Amazon Whole Foods will have a payment system for palm scanning

Amazon One connects a customer’s palm to their credit card so they can pay without waiting in line.

Amazon

Amazon is expanding its palm scanning payment system to a Whole Foods store in Seattle, the company announced Wednesday, the first of many planned rollouts in other locations.

Amazon One, which debuted in September and is currently used in about a dozen brick-and-mortar Amazon stores, allows customers to pay for items by placing their palm over a scanning device. The first time shoppers use the kiosk, they have to enter a credit card to associate it with their palm print. But after that, shoppers can simply pay by holding their hand over the kiosk.

Amazon One is distinct from the company’s Just Walk Out technology, which allows customers to pick up items and leave the store without having to pass through a cash register. However, the two technologies can work together, and Amazon uses them both in its checkout-less Amazon Go stores.

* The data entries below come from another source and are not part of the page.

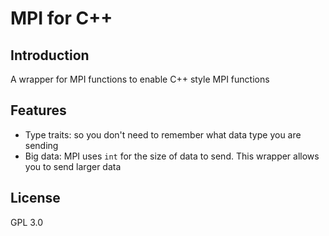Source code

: # MPI for C++

## Introduction

A wrapper for MPI functions to enable C++ style MPI functions

## Features
- Type traits: so you don't need to remember what data type you are sending
- Big data: MPI uses `int` for the size of data to send. This wrapper allows you to send larger data

## License

GPL 3.0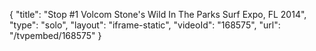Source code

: {
    "title": "Stop #1 Volcom Stone's Wild In The Parks Surf Expo, FL 2014",
    "type": "solo",
    "layout": "iframe-static",
    "videoId": "168575",
    "url": "\/tvpembed\/168575"
}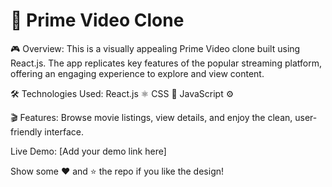 # 🎥 Prime Video Clone

🎮 Overview: This is a visually appealing Prime Video clone built using React.js. The app replicates key features of the popular streaming platform, offering an engaging experience to explore and view content.

🛠️ Technologies Used: React.js ⚛️ CSS 🎨 JavaScript ⚙️

🎬 Features: Browse movie listings, view details, and enjoy the clean, user-friendly interface.

Live Demo: [Add your demo link here]

Show some ❤️ and ⭐ the repo if you like the design!
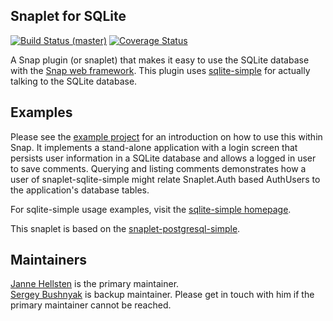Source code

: Snaplet for SQLite
-------------------------

[![Build Status (master)](https://secure.travis-ci.org/nurpax/snaplet-sqlite-simple.png?branch=master)](https://travis-ci.org/nurpax/snaplet-sqlite-simple)
[![Coverage Status](http://coveralls.io/repos/nurpax/snaplet-sqlite-simple/badge.png?branch=master)](http://coveralls.io/r/nurpax/snaplet-sqlite-simple?branch=master)  

A Snap plugin (or snaplet) that makes it easy to use the SQLite database with the
[Snap web framework](http://snapframework.com/).  This plugin uses
[sqlite-simple](http://github.com/nurpax/sqlite-simple) for actually talking
to the SQLite database.

## Examples

Please see the [example project](https://github.com/nurpax/snaplet-sqlite-simple/tree/master/example)
for an introduction on how to use this within Snap.  It implements a stand-alone application with a login
screen that persists user information in a SQLite database and allows a logged in user to save comments.
Querying and listing comments demonstrates how a user of snaplet-sqlite-simple might
relate Snaplet.Auth based AuthUsers to the application's database tables.

For sqlite-simple usage examples, visit the [sqlite-simple homepage](http://github.com/nurpax/sqlite-simple).

This snaplet is based on the [snaplet-postgresql-simple](http://github.com/mightybyte/snaplet-postgresql-simple).

## Maintainers

[Janne Hellsten](https://github.com/nurpax) is the primary maintainer.  
[Sergey Bushnyak](https://github.com/sigrlami) is backup maintainer. Please get in touch with him if the primary maintainer cannot be reached.  
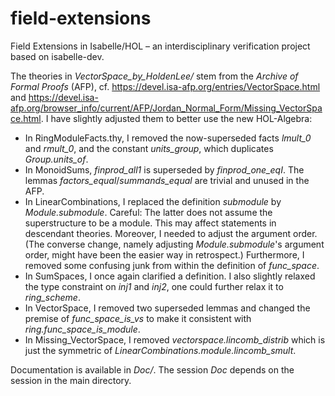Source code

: # field-extensions
Field Extensions in Isabelle/HOL – an interdisciplinary verification project based on isabelle-dev.

The theories in _VectorSpace_by_HoldenLee/_ stem from the *Archive of Formal Proofs* (AFP), cf. https://devel.isa-afp.org/entries/VectorSpace.html and
https://devel.isa-afp.org/browser_info/current/AFP/Jordan_Normal_Form/Missing_VectorSpace.html.
I have slightly adjusted them to better use the new HOL-Algebra:

- In RingModuleFacts.thy, I removed the now-superseded facts *lmult_0* and *rmult_0*, and the constant *units_group*, which duplicates *Group.units_of*.
- In MonoidSums, *finprod_all1* is superseded by *finprod_one_eqI*. The lemmas *factors_equal*/*summands_equal* are trivial and
unused in the AFP.
- In LinearCombinations, I replaced the definition *submodule* by *Module.submodule*. Careful: The latter does not
assume the superstructure to be a module. This may affect statements in descendant theories. Moreover, I needed to adjust the argument order. (The converse change, namely adjusting *Module.submodule*'s argument order, might have been the easier way in retrospect.) Furthermore, I removed some confusing junk from within the definition of *func_space*.
- In SumSpaces, I once again clarified a definition. I also slightly relaxed the type constraint on *inj1* and *inj2*, one
could further relax it to *ring_scheme*.
- In VectorSpace, I removed two superseded lemmas and changed the premise of *func_space_is_vs* to make it consistent with
*ring.func_space_is_module*.
- In Missing_VectorSpace, I removed *vectorspace.lincomb_distrib* which is just the symmetric of
*LinearCombinations.module.lincomb_smult*.

Documentation is available in _Doc/_. The session _Doc_ depends on the session in the main directory.
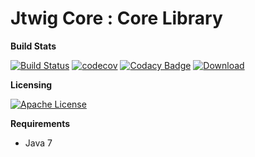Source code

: # Jtwig Core : Core Library


**Build Stats**

[![Build Status](https://travis-ci.org/jtwig/jtwig-core.svg?branch=master)](https://travis-ci.org/jtwig/jtwig-core)
[![codecov](https://codecov.io/gh/jtwig/jtwig-core/branch/master/graph/badge.svg)](https://codecov.io/gh/jtwig/jtwig-core)
[![Codacy Badge](https://api.codacy.com/project/badge/grade/3002724fc73f4cf1933e8fd349b12acb)](https://www.codacy.com/app/jmelo_3328/jtwig-core)
[![Download](https://api.bintray.com/packages/jtwig/maven/jtwig-core/images/download.svg) ](https://bintray.com/jtwig/maven/jtwig-core/_latestVersion)

**Licensing**

[![Apache License](https://img.shields.io/hexpm/l/plug.svg?maxAge=2592000)]()

**Requirements**

- Java 7

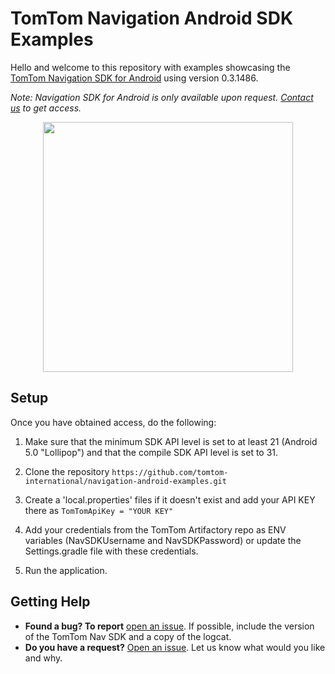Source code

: 
# TomTom Navigation Android SDK Examples

Hello and welcome to this repository with examples showcasing the [TomTom Navigation SDK for Android](https://developer.tomtom.com/android/navigation/documentation/overview/introduction) using version 0.3.1486.

*Note: Navigation SDK for Android is only available upon request. [Contact us](https://developer.tomtom.com/tomtom-sdk-for-android/request-access "Contact us") to get access.*

<div align="center">
  <img align="center" src=".github/navsdk-splash.png" width="400"/>
</div>

## Setup

Once you have obtained access, do the following:

1. Make sure that the minimum SDK API level is set to at least 21 (Android 5.0 "Lollipop") and that the compile SDK API level is set to 31.

2. Clone the repository `https://github.com/tomtom-international/navigation-android-examples.git`

3. Create a 'local.properties' files if it doesn't exist and add your API KEY there as
`TomTomApiKey = "YOUR KEY"`

4. Add your credentials from the TomTom Artifactory repo as ENV variables (NavSDKUsername and NavSDKPassword) or update the Settings.gradle file with these credentials.

5. Run the application.


## Getting Help

- **Found a bug? To report** [open an issue](https://github.com/tomtom-international/navigation-android-examples/issues). If possible, include the version of the TomTom Nav SDK and a copy of the logcat.
- **Do you have a request?** [Open an issue](https://github.com/tomtom-international/navigation-android-examples/issues/). Let us know what would you like and why.
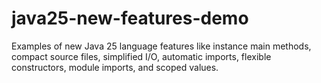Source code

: # java25-new-features-demo
Examples of new Java 25 language features like instance main methods, compact source files, simplified I/O, automatic imports, flexible constructors, module imports, and scoped values.
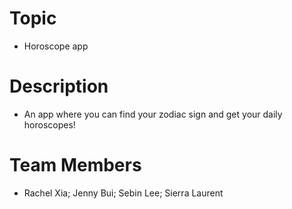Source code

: # Topic
- Horoscope app

# Description
- An app where you can find your zodiac sign and get your daily horoscopes!

# Team Members
- Rachel Xia; Jenny Bui; Sebin Lee; Sierra Laurent
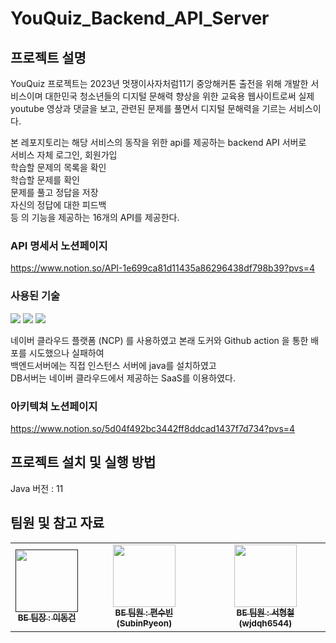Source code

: # YouQuiz_Backend_API_Server
	
## 프로젝트 설명
YouQuiz 프로젝트는 2023년 멋쟁이사자처럼11기 중앙해커톤 출전을 위해 개발한 서비스이며
대한민국 청소년들의 디지털 문해력 향상을 위한 교육용 웹사이트로써
실제 youtube 영상과 댓글을 보고, 관련된 문제를 풀면서 디지털 문해력을 기르는 서비스이다.

본 레포지토리는 해당 서비스의 동작을 위한 api를 제공하는 backend API 서버로<br/>
서비스 자체 로그인, 회원가입<br/>
학습할 문제의 목록을 확인<br/>
학습할 문제를 확인<br/>
문제를 풀고 정답을 저장<br/>
자신의 정답에 대한 피드백<br/>
등 의 기능을 제공하는 16개의 API를 제공한다.<br/>

### API 명세서 노션페이지
https://www.notion.so/API-1e699ca81d11435a86296438df798b39?pvs=4

### 사용된 기술
<img src="https://img.shields.io/badge/Spring Boot-6DB33F?style=for-the-badge&logo=Spring Boot&logoColor=white">  <img src="https://img.shields.io/badge/MySQL-4479A1?style=for-the-badge&logo=MySQL&logoColor=white">  <img src="https://img.shields.io/badge/Naver-03C75A?style=for-the-badge&logo=Naver&logoColor=white"> 

네이버 클라우드 플랫폼 (NCP) 를 사용하였고
본래 도커와 Github action 을 통한 배포를 시도했으나 실패하여<br/>
백엔드서버에는 직접 인스턴스 서버에 java를 설치하였고<br/>
DB서버는 네이버 클라우드에서 제공하는 SaaS를 이용하였다.<br/>
 
### 아키텍쳐 노션페이지
https://www.notion.so/5d04f492bc3442ff8ddcad1437f7d734?pvs=4

## 프로젝트 설치 및 실행 방법
Java 버전 : 11



## 팀원 및 참고 자료
<table>
  <tbody>
    <tr>
      <td align="center"><a href=""><img src="" width="100px;" alt=""/><br /><sub><b>BE 팀장 : 이동건 </b></sub></a><br /></td>
      <td align="center"><a href="https://github.com/SubinPyeon"><img src="https://avatars.githubusercontent.com/u/105070397?v=4" width="100px;" alt=""/><br /><sub><b>BE 팀원 : 편수빈 (SubinPyeon) </b></sub></a><br /></td>
      <td align="center"><a href="https://github.com/wjdqh6544"><img src="https://avatars.githubusercontent.com/u/77498822?v=4" width="100px;" alt=""/><br /><sub><b>BE 팀원 : 서형철 (wjdqh6544) </b></sub></a><br /></td>
    </tr>
  </tbody>
</table>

Amazon will initially roll out Amazon One at Whole Foods in Seattle’s Capitol Hill neighborhood, not far from the company’s headquarters, before launching the system at seven Whole Foods in Seattle in the coming months.

The palm scanning technology will be offered as just one of many payment options at participating Whole Foods stores, Amazon said, and will not affect the job responsibilities of store associates.

Amazon acquired the supermarket chain in 2017 for more than $ 13 billion.

Amazon has said it hopes to sell the palm scanning technology to other companies such as retailers, stadiums and office buildings. Last September, Amazon said there were “active discussions with several potential customers.”

It is unclear whether Amazon has entered into agreements with third parties interested in using the system. The company says thousands of people have signed up to use it at Amazon stores.

While Amazon has sought to expand and validate palm scanning technology as a form of payment, privacy and security experts have also raised concerns about the dangers of customers passing biometric data to businesses.

Amazon has maintained that it designed the system to be “highly secure” and considers palm scanning technology to be more private than other biometric alternatives such as facial recognition.